Sunday, August 23, 2009

Day 77, Medina, Saudi Arabia

As we continue with our flight above Saudi Arabia.......oh, there is another beautiful mosque.
Please tell us about that one guys.

That is the Al-Masjid an-Nabawi or the Prophet's Mosque in Medina.

It stands on the site of a mosque built by the Prophet Muhammad himself next to his house and contains his tomb.
The Prophet's Mosque is the second holiest mosque in the world after al-Haram in Mecca.
Al-Aqsa in Jerusalem comes in third.

That's wonderful, we have seen all three of these beautiful places of worship.

As it stands today, the Prophet's Mosque has a rectangular plan on two floors with the Ottoman prayer hall projecting to the south. The main prayer hall occupies the entire first floor. The mosque enclosure is 100 times bigger than the first mosque built by the Prophet and can accommodate more than half a million worshippers!

The Prophet's Mosque has a flat paved roof topped with 24 domes on square bases. Holes pierced into the base of each dome illuminate the interior. The roof is also used for prayer during peak times, when the 24 domes slide out on metal tracks to shade areas of the roof, creating light wells for the prayer hall. At these times, the courtyard of the Ottoman mosque is also shaded with umbrellas affixed to freestanding columns. The roof is accessed by stairs and escalators. The paved area around the mosque is also used for prayer, equipped with umbrella tents.

The north façade has three evenly spaced porticos, while the east, west and south façades have two. The walls are composed of a series of windows topped by pointed arches with black and white voussoirs. There are six peripheral minarets attached to the new extension, and four others frame the Ottoman structure.

The mosque is lavishly decorated with polychrome marble and stones. The columns are of white marble with brass capitals supporting slightly pointed arches, built of black and white stones.

The column pedestals have ventilation grills that regulate the temperature inside the prayer hall.

This shiny new Prophet's Mosque contains the older mosque within it. The two sections can be easily distinguished: the older section has many colorful decorations and numerous small pillars; the new section is in gleaming white marble and is completely air-conditioned.

The most notable feature of the Prophet's Mosque is the green Dome of the Prophet, which rises higher amongst the sea of white domes.
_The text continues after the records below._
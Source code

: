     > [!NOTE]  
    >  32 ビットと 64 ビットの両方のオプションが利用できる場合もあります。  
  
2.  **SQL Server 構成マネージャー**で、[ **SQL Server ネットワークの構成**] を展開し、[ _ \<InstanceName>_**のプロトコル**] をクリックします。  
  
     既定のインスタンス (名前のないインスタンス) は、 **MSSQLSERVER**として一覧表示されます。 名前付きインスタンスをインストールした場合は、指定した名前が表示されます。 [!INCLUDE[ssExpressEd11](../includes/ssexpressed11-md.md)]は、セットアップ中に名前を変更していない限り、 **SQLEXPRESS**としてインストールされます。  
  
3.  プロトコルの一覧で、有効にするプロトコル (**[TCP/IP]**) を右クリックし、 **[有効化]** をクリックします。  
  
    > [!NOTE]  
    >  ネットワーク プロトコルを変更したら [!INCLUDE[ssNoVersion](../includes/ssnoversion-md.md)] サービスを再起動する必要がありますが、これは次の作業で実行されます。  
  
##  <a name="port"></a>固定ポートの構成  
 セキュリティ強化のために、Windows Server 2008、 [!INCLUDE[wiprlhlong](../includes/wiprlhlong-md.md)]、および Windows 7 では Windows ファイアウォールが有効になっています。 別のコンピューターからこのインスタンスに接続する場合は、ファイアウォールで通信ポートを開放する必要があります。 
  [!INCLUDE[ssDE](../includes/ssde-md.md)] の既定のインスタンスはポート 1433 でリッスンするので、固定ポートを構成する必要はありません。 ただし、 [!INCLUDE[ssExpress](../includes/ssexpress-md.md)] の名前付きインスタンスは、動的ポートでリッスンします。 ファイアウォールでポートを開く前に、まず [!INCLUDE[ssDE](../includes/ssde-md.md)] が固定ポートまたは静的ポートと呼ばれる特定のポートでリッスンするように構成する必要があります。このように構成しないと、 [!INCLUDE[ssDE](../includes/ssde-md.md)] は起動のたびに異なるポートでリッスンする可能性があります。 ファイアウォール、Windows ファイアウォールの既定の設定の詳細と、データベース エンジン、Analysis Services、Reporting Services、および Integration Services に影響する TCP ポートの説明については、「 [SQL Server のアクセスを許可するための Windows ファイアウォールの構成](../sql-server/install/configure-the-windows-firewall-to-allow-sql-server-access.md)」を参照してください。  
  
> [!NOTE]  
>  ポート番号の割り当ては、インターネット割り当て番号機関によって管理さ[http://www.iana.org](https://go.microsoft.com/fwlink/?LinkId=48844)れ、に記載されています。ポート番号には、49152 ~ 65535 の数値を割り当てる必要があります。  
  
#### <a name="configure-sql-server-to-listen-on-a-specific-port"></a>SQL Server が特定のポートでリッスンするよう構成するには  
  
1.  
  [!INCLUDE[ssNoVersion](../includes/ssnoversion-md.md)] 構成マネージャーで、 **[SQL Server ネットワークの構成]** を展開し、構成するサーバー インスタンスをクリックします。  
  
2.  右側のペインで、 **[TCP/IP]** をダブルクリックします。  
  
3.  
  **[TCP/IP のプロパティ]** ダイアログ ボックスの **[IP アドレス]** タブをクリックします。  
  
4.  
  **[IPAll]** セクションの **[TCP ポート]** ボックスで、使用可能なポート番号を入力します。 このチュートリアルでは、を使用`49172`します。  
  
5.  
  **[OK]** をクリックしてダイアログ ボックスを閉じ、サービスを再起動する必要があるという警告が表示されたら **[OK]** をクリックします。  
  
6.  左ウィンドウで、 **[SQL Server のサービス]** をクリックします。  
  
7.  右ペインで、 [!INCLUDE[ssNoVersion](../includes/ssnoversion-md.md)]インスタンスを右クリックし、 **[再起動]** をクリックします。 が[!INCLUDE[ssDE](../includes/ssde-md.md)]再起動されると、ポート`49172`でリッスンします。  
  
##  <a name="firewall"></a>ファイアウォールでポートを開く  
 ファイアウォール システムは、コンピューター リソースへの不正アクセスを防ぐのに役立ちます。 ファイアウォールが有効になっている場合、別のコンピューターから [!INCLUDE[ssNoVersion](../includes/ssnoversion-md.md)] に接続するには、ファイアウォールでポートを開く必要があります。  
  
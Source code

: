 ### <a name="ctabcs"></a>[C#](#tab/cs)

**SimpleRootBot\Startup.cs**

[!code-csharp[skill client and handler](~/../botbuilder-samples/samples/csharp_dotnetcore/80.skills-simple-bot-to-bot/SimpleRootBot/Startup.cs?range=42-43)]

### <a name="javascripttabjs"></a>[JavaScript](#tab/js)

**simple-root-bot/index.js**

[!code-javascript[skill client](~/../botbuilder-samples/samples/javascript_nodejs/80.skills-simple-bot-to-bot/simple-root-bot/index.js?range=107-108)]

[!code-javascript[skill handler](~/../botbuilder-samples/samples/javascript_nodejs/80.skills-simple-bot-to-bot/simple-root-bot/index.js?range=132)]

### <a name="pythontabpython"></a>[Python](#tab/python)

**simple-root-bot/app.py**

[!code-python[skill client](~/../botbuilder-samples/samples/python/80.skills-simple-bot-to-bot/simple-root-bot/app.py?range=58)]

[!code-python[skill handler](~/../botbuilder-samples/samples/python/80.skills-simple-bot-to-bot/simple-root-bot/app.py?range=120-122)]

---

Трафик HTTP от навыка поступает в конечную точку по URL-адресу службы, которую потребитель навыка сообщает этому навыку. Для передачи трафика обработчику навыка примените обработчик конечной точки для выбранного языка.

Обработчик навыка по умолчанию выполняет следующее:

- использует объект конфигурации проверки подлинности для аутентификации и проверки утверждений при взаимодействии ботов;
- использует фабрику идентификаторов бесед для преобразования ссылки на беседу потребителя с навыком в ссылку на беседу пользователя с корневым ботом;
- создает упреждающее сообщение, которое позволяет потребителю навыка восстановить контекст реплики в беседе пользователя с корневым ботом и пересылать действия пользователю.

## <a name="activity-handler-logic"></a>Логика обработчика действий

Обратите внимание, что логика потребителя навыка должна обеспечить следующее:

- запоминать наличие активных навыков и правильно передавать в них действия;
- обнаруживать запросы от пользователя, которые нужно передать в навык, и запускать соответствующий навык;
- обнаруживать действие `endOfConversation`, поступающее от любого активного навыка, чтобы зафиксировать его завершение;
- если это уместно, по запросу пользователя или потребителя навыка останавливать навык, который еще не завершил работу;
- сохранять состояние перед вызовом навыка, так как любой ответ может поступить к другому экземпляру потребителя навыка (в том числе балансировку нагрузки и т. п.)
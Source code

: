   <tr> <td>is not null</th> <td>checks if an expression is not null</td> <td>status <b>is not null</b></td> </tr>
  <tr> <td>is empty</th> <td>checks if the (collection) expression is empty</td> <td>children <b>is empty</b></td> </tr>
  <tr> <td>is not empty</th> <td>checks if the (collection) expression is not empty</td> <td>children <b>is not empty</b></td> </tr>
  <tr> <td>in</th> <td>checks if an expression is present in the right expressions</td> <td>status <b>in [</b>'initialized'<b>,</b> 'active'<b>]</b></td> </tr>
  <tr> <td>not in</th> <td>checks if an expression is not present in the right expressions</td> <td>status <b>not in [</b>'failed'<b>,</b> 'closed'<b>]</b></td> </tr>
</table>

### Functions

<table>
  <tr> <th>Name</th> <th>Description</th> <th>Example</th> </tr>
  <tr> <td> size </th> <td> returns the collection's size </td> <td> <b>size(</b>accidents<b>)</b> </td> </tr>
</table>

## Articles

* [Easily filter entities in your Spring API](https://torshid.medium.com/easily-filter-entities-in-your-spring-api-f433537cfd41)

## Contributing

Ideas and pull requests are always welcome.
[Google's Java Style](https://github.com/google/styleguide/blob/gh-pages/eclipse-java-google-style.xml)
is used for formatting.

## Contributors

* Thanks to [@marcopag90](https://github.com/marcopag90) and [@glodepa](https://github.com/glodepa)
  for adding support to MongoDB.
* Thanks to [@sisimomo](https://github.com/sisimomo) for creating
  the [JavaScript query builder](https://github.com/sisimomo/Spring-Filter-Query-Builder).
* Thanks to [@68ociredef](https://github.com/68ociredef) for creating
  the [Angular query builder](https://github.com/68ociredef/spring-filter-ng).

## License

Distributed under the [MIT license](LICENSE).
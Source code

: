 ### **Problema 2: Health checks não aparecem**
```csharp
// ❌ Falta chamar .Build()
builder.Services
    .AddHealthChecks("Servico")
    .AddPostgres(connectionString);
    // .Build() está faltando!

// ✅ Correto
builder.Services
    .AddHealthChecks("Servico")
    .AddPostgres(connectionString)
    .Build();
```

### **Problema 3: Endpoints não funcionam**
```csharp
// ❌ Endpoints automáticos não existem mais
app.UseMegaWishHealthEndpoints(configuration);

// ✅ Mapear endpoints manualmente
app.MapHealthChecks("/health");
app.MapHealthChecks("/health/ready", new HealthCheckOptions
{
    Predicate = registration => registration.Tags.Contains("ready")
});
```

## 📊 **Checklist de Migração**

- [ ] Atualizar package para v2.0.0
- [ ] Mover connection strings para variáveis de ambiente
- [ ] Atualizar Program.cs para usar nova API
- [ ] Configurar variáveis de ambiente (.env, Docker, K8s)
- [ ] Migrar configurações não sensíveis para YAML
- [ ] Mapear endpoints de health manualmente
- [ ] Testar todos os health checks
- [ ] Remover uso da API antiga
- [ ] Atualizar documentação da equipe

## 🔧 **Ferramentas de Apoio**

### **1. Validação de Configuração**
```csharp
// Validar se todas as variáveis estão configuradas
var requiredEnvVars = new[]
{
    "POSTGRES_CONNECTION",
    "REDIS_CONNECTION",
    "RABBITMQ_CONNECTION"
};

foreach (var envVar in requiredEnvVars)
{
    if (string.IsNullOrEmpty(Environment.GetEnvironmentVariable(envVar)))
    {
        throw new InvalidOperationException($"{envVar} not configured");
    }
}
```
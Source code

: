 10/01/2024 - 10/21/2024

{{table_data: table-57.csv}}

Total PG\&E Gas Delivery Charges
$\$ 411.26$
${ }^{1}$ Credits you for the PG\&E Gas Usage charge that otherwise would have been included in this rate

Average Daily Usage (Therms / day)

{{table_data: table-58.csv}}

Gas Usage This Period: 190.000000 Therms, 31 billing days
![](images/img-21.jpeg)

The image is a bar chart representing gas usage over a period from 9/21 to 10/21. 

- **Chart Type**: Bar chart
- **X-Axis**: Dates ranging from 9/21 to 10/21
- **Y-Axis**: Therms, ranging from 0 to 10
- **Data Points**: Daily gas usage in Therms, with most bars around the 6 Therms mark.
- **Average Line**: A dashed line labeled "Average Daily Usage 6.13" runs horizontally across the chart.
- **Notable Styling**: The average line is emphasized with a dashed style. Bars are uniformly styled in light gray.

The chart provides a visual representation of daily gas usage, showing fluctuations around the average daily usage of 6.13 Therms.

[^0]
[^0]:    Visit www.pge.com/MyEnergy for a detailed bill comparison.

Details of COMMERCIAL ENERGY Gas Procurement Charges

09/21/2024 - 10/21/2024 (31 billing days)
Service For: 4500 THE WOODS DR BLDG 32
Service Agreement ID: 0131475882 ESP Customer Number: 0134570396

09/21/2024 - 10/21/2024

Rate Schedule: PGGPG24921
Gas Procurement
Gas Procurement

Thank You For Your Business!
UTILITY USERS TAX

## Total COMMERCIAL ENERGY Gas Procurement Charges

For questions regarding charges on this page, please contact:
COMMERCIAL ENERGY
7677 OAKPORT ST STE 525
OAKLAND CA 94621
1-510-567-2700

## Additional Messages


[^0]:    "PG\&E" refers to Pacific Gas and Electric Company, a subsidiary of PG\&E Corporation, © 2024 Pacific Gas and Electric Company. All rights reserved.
This is where the tomb of the Prophet Muhammad is located; early Muslim leaders Abu Bakr and Umar ibn al-Khattab are buried in an adjacent area as well.
At the heart of the mosque is a small area called ar-Rawdah an-Nabawiyah, which extends from the tomb of the Prophet to his pulpit.

All pilgrims attempt to visit and pray in ar-Rawdah, for there is a tradition that supplications and prayers uttered here are never rejected. Entrance into ar-Rawdah is not always possible (especially during the Hajj), as the tiny area can accommodate only a few hundred people.
Ar-Rawdah has two small gateways manned by Saudi soldiers charged with preventing overcrowding in the tiny area!!

The green fence at the tomb of the Prophet Muhammad is guarded by Wahhabi volunteers, who prevent pilgrims from touching the fence, which the Wahhabis regard as idolatry.

The structure called a pulpit is similarly guarded. The current marble pulpit was constructed by the Ottomans; the original was much smaller and made of palm tree wood.

This is a major pilgrimage site and many people who perform the Hajj in Mecca later come to Medina to visit the mosque.

Thanks guys for that very detailed report.... We are definitely more knowledgeable now.